Later, DCI George Kinoti clarified that the amount was Sh2 billion, not the initial jaw-dropping Sh17 billion reported. A little bit of number crunching is in order.
When word went round about this development, soon there was talk of Sh17 billion in fake currency being bandied around with both charlatans and experts weighing in on the matter.
But, what is Sh17 billion like?
Economist Dr David Ndii has been giving brilliant explanation on Twitter.
He says, "Assuming its all 1k notes, this 17b equals 8% of all 1k notes in circulation (Sh.210b as per CBK data). Another haul in Ruiru haul was Sh32b in multiple currencies including Ksh. If only Sh. 3b in Ksh, we talking over 10%, one out of every ten 1k notes? What am I missing?"
The controversial economist further argues, "Something is not adding up with these huge fake currency hauls. If there was that much fake currency around, we would be encountering it more frequently in circulation. Could this be a cover for confiscating a certain politician’s cash hoard? Just wondering."
According to Ndii, a Google research shows machines count on average 1,000 notes a minute. This, he says, works out to 283 machine hours without reloading.
"Let's say 300 hours with reloading. 12 machines, for 24 hours non-stop...."

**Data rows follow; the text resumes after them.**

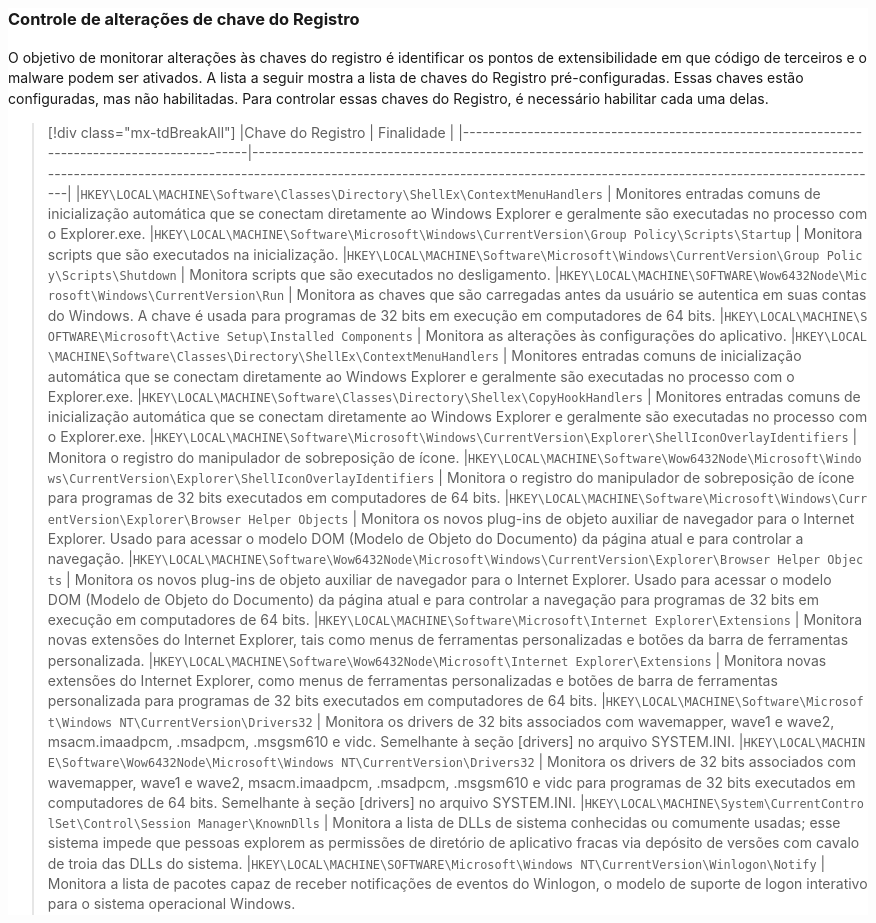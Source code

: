 ### <a name="registry-key-change-tracking"></a>Controle de alterações de chave do Registro

O objetivo de monitorar alterações às chaves do registro é identificar os pontos de extensibilidade em que código de terceiros e o malware podem ser ativados. A lista a seguir mostra a lista de chaves do Registro pré-configuradas. Essas chaves estão configuradas, mas não habilitadas. Para controlar essas chaves do Registro, é necessário habilitar cada uma delas.

> [!div class="mx-tdBreakAll"]
> |Chave do Registro | Finalidade |
> |---------------------------------------------------------------------------------------------|---------------------------------------------------------------------------------------------------------------------------------------------------------------------------------------------------------------------------------|
> |`HKEY\LOCAL\MACHINE\Software\Classes\Directory\ShellEx\ContextMenuHandlers` | Monitores entradas comuns de inicialização automática que se conectam diretamente ao Windows Explorer e geralmente são executadas no processo com o Explorer.exe.
> |`HKEY\LOCAL\MACHINE\Software\Microsoft\Windows\CurrentVersion\Group Policy\Scripts\Startup` | Monitora scripts que são executados na inicialização.
> |`HKEY\LOCAL\MACHINE\Software\Microsoft\Windows\CurrentVersion\Group Policy\Scripts\Shutdown` | Monitora scripts que são executados no desligamento.
> |`HKEY\LOCAL\MACHINE\SOFTWARE\Wow6432Node\Microsoft\Windows\CurrentVersion\Run` | Monitora as chaves que são carregadas antes da usuário se autentica em suas contas do Windows. A chave é usada para programas de 32 bits em execução em computadores de 64 bits.
> |`HKEY\LOCAL\MACHINE\SOFTWARE\Microsoft\Active Setup\Installed Components` | Monitora as alterações às configurações do aplicativo.
> |`HKEY\LOCAL\MACHINE\Software\Classes\Directory\ShellEx\ContextMenuHandlers` | Monitores entradas comuns de inicialização automática que se conectam diretamente ao Windows Explorer e geralmente são executadas no processo com o Explorer.exe.
> |`HKEY\LOCAL\MACHINE\Software\Classes\Directory\Shellex\CopyHookHandlers` | Monitores entradas comuns de inicialização automática que se conectam diretamente ao Windows Explorer e geralmente são executadas no processo com o Explorer.exe.
> |`HKEY\LOCAL\MACHINE\Software\Microsoft\Windows\CurrentVersion\Explorer\ShellIconOverlayIdentifiers` | Monitora o registro do manipulador de sobreposição de ícone.
> |`HKEY\LOCAL\MACHINE\Software\Wow6432Node\Microsoft\Windows\CurrentVersion\Explorer\ShellIconOverlayIdentifiers` | Monitora o registro do manipulador de sobreposição de ícone para programas de 32 bits executados em computadores de 64 bits.
> |`HKEY\LOCAL\MACHINE\Software\Microsoft\Windows\CurrentVersion\Explorer\Browser Helper Objects` | Monitora os novos plug-ins de objeto auxiliar de navegador para o Internet Explorer. Usado para acessar o modelo DOM (Modelo de Objeto do Documento) da página atual e para controlar a navegação.
> |`HKEY\LOCAL\MACHINE\Software\Wow6432Node\Microsoft\Windows\CurrentVersion\Explorer\Browser Helper Objects` | Monitora os novos plug-ins de objeto auxiliar de navegador para o Internet Explorer. Usado para acessar o modelo DOM (Modelo de Objeto do Documento) da página atual e para controlar a navegação para programas de 32 bits em execução em computadores de 64 bits.
> |`HKEY\LOCAL\MACHINE\Software\Microsoft\Internet Explorer\Extensions` | Monitora novas extensões do Internet Explorer, tais como menus de ferramentas personalizadas e botões da barra de ferramentas personalizada.
> |`HKEY\LOCAL\MACHINE\Software\Wow6432Node\Microsoft\Internet Explorer\Extensions` | Monitora novas extensões do Internet Explorer, como menus de ferramentas personalizadas e botões de barra de ferramentas personalizada para programas de 32 bits executados em computadores de 64 bits.
> |`HKEY\LOCAL\MACHINE\Software\Microsoft\Windows NT\CurrentVersion\Drivers32` | Monitora os drivers de 32 bits associados com wavemapper, wave1 e wave2, msacm.imaadpcm, .msadpcm, .msgsm610 e vidc. Semelhante à seção [drivers] no arquivo SYSTEM.INI.
> |`HKEY\LOCAL\MACHINE\Software\Wow6432Node\Microsoft\Windows NT\CurrentVersion\Drivers32` | Monitora os drivers de 32 bits associados com wavemapper, wave1 e wave2, msacm.imaadpcm, .msadpcm, .msgsm610 e vidc para programas de 32 bits executados em computadores de 64 bits. Semelhante à seção [drivers] no arquivo SYSTEM.INI.
> |`HKEY\LOCAL\MACHINE\System\CurrentControlSet\Control\Session Manager\KnownDlls` | Monitora a lista de DLLs de sistema conhecidas ou comumente usadas; esse sistema impede que pessoas explorem as permissões de diretório de aplicativo fracas via depósito de versões com cavalo de troia das DLLs do sistema.
> |`HKEY\LOCAL\MACHINE\SOFTWARE\Microsoft\Windows NT\CurrentVersion\Winlogon\Notify` | Monitora a lista de pacotes capaz de receber notificações de eventos do Winlogon, o modelo de suporte de logon interativo para o sistema operacional Windows.
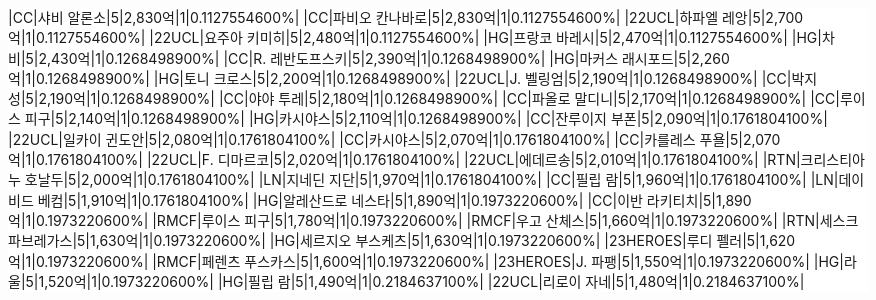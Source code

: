 |CC|샤비 알론소|5|2,830억|1|0.1127554600%|
|CC|파비오 칸나바로|5|2,830억|1|0.1127554600%|
|22UCL|하파엘 레앙|5|2,700억|1|0.1127554600%|
|22UCL|요주아 키미히|5|2,480억|1|0.1127554600%|
|HG|프랑코 바레시|5|2,470억|1|0.1127554600%|
|HG|차비|5|2,430억|1|0.1268498900%|
|CC|R. 레반도프스키|5|2,390억|1|0.1268498900%|
|HG|마커스 래시포드|5|2,260억|1|0.1268498900%|
|HG|토니 크로스|5|2,200억|1|0.1268498900%|
|22UCL|J. 벨링엄|5|2,190억|1|0.1268498900%|
|CC|박지성|5|2,190억|1|0.1268498900%|
|CC|야야 투레|5|2,180억|1|0.1268498900%|
|CC|파올로 말디니|5|2,170억|1|0.1268498900%|
|CC|루이스 피구|5|2,140억|1|0.1268498900%|
|HG|카시야스|5|2,110억|1|0.1268498900%|
|CC|잔루이지 부폰|5|2,090억|1|0.1761804100%|
|22UCL|일카이 귄도안|5|2,080억|1|0.1761804100%|
|CC|카시야스|5|2,070억|1|0.1761804100%|
|CC|카를레스 푸욜|5|2,070억|1|0.1761804100%|
|22UCL|F. 디마르코|5|2,020억|1|0.1761804100%|
|22UCL|에데르송|5|2,010억|1|0.1761804100%|
|RTN|크리스티아누 호날두|5|2,000억|1|0.1761804100%|
|LN|지네딘 지단|5|1,970억|1|0.1761804100%|
|CC|필립 람|5|1,960억|1|0.1761804100%|
|LN|데이비드 베컴|5|1,910억|1|0.1761804100%|
|HG|알레산드로 네스타|5|1,890억|1|0.1973220600%|
|CC|이반 라키티치|5|1,890억|1|0.1973220600%|
|RMCF|루이스 피구|5|1,780억|1|0.1973220600%|
|RMCF|우고 산체스|5|1,660억|1|0.1973220600%|
|RTN|세스크 파브레가스|5|1,630억|1|0.1973220600%|
|HG|세르지오 부스케츠|5|1,630억|1|0.1973220600%|
|23HEROES|루디 펠러|5|1,620억|1|0.1973220600%|
|RMCF|페렌츠 푸스카스|5|1,600억|1|0.1973220600%|
|23HEROES|J. 파팽|5|1,550억|1|0.1973220600%|
|HG|라울|5|1,520억|1|0.1973220600%|
|HG|필립 람|5|1,490억|1|0.2184637100%|
|22UCL|리로이 자네|5|1,480억|1|0.2184637100%|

In a statement late in the evening, Barclays Bank said police have taken in the customer for further questioning. The customer is said to have concealed the fake currency in his personal safe deposit box against the bank's rules and regulations, which include restrictions of items which can be held in the safe deposit box.
"Barclays Bank said in the usual course of business offers safe deposit boxes. The contents of personal safe deposit boxes are not part of the bank's deposits and are only known to the client."